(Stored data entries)
══════
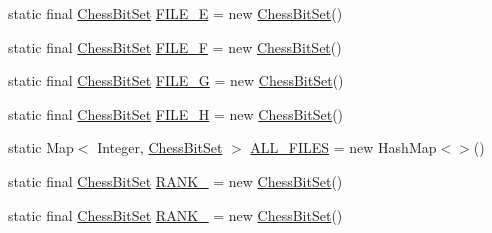 \begin{DoxyCompactItemize}
\item 
static final \mbox{\hyperlink{classcom_1_1chess_1_1engine_1_1bitboards_1_1_chess_bit_set}{Chess\+Bit\+Set}} \mbox{\hyperlink{classcom_1_1chess_1_1engine_1_1bitboards_1_1_bit_board_a126875f362198ebcccb1794dda45c597}{F\+I\+L\+E\+\_\+E}} = new \mbox{\hyperlink{classcom_1_1chess_1_1engine_1_1bitboards_1_1_chess_bit_set}{Chess\+Bit\+Set}}()
\item 
static final \mbox{\hyperlink{classcom_1_1chess_1_1engine_1_1bitboards_1_1_chess_bit_set}{Chess\+Bit\+Set}} \mbox{\hyperlink{classcom_1_1chess_1_1engine_1_1bitboards_1_1_bit_board_ac1289af8038d4cbc19a4f4b2af8d51be}{F\+I\+L\+E\+\_\+F}} = new \mbox{\hyperlink{classcom_1_1chess_1_1engine_1_1bitboards_1_1_chess_bit_set}{Chess\+Bit\+Set}}()
\item 
static final \mbox{\hyperlink{classcom_1_1chess_1_1engine_1_1bitboards_1_1_chess_bit_set}{Chess\+Bit\+Set}} \mbox{\hyperlink{classcom_1_1chess_1_1engine_1_1bitboards_1_1_bit_board_a390d7db81c0bd453b95ccd7cc06d373c}{F\+I\+L\+E\+\_\+G}} = new \mbox{\hyperlink{classcom_1_1chess_1_1engine_1_1bitboards_1_1_chess_bit_set}{Chess\+Bit\+Set}}()
\item 
static final \mbox{\hyperlink{classcom_1_1chess_1_1engine_1_1bitboards_1_1_chess_bit_set}{Chess\+Bit\+Set}} \mbox{\hyperlink{classcom_1_1chess_1_1engine_1_1bitboards_1_1_bit_board_a001430ba2429224afb9d4ef5df91d849}{F\+I\+L\+E\+\_\+H}} = new \mbox{\hyperlink{classcom_1_1chess_1_1engine_1_1bitboards_1_1_chess_bit_set}{Chess\+Bit\+Set}}()
\item 
static Map$<$ Integer, \mbox{\hyperlink{classcom_1_1chess_1_1engine_1_1bitboards_1_1_chess_bit_set}{Chess\+Bit\+Set}} $>$ \mbox{\hyperlink{classcom_1_1chess_1_1engine_1_1bitboards_1_1_bit_board_a15c38265aa865860fa7a91fbfb48ec8e}{A\+L\+L\+\_\+\+F\+I\+L\+ES}} = new Hash\+Map$<$$>$()
\item 
static final \mbox{\hyperlink{classcom_1_1chess_1_1engine_1_1bitboards_1_1_chess_bit_set}{Chess\+Bit\+Set}} \mbox{\hyperlink{classcom_1_1chess_1_1engine_1_1bitboards_1_1_bit_board_a87f2b1cc5fb80a0292612747f8689599}{R\+A\+N\+K\+\_}} = new \mbox{\hyperlink{classcom_1_1chess_1_1engine_1_1bitboards_1_1_chess_bit_set}{Chess\+Bit\+Set}}()
\item 
static final \mbox{\hyperlink{classcom_1_1chess_1_1engine_1_1bitboards_1_1_chess_bit_set}{Chess\+Bit\+Set}} \mbox{\hyperlink{classcom_1_1chess_1_1engine_1_1bitboards_1_1_bit_board_a005b14157148e3131ddf3f62de20c973}{R\+A\+N\+K\+\_}} = new \mbox{\hyperlink{classcom_1_1chess_1_1engine_1_1bitboards_1_1_chess_bit_set}{Chess\+Bit\+Set}}()
$$
\end{DoxyCompactItemize}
══════
> [What you are asked to do]:
The entries above need to be transcribed exactly, with the images left out.

> [Problem solution]:
 \begin{DoxyCompactItemize}
\item 
static final \mbox{\hyperlink{classcom_1_1chess_1_1engine_1_1bitboards_1_1_chess_bit_set}{Chess\+Bit\+Set}} \mbox{\hyperlink{classcom_1_1chess_1_1engine_1_1bitboards_1_1_bit_board_a126875f362198ebcccb1794dda45c597}{F\+I\+L\+E\+\_\+E}} = new \mbox{\hyperlink{classcom_1_1chess_1_1engine_1_1bitboards_1_1_chess_bit_set}{Chess\+Bit\+Set}}()
\item 
static final \mbox{\hyperlink{classcom_1_1chess_1_1engine_1_1bitboards_1_1_chess_bit_set}{Chess\+Bit\+Set}} \mbox{\hyperlink{classcom_1_1chess_1_1engine_1_1bitboards_1_1_bit_board_ac1289af8038d4cbc19a4f4b2af8d51be}{F\+I\+L\+E\+\_\+F}} = new \mbox{\hyperlink{classcom_1_1chess_1_1engine_1_1bitboards_1_1_chess_bit_set}{Chess\+Bit\+Set}}()
\item 
static final \mbox{\hyperlink{classcom_1_1chess_1_1engine_1_1bitboards_1_1_chess_bit_set}{Chess\+Bit\+Set}} \mbox{\hyperlink{classcom_1_1chess_1_1engine_1_1bitboards_1_1_bit_board_a390d7db81c0bd453b95ccd7cc06d373c}{F\+I\+L\+E\+\_\+G}} = new \mbox{\hyperlink{classcom_1_1chess_1_1engine_1_1bitboards_1_1_chess_bit_set}{Chess\+Bit\+Set}}()
\item 
static final \mbox{\hyperlink{classcom_1_1chess_1_1engine_1_1bitboards_1_1_chess_bit_set}{Chess\+Bit\+Set}} \mbox{\hyperlink{classcom_1_1chess_1_1engine_1_1bitboards_1_1_bit_board_a001430ba2429224afb9d4ef5df91d849}{F\+I\+L\+E\+\_\+H}} = new \mbox{\hyperlink{classcom_1_1chess_1_1engine_1_1bitboards_1_1_chess_bit_set}{Chess\+Bit\+Set}}()
\item 
static Map$<$ Integer, \mbox{\hyperlink{classcom_1_1chess_1_1engine_1_1bitboards_1_1_chess_bit_set}{Chess\+Bit\+Set}} $>$ \mbox{\hyperlink{classcom_1_1chess_1_1engine_1_1bitboards_1_1_bit_board_a15c38265aa865860fa7a91fbfb48ec8e}{A\+L\+L\+\_\+\+F\+I\+L\+ES}} = new Hash\+Map$<$$>$()
\item 
static final \mbox{\hyperlink{classcom_1_1chess_1_1engine_1_1bitboards_1_1_chess_bit_set}{Chess\+Bit\+Set}} \mbox{\hyperlink{classcom_1_1chess_1_1engine_1_1bitboards_1_1_bit_board_a87f2b1cc5fb80a0292612747f8689599}{R\+A\+N\+K\+\_}} = new \mbox{\hyperlink{classcom_1_1chess_1_1engine_1_1bitboards_1_1_chess_bit_set}{Chess\+Bit\+Set}}()
\item 
static final \mbox{\hyperlink{classcom_1_1chess_1_1engine_1_1bitboards_1_1_chess_bit_set}{Chess\+Bit\+Set}} \mbox{\hyperlink{classcom_1_1chess_1_1engine_1_1bitboards_1_1_bit_board_a005b14157148e3131ddf3f62de20c973}{R\+A\+N\+K\+\_}} = new \mbox{\hyperlink{classcom_1_1chess_1_1engine_1_1bitboards_1_1_chess_bit_set}{Chess\+Bit\+Set}}()
$$
\end{DoxyCompactItemize}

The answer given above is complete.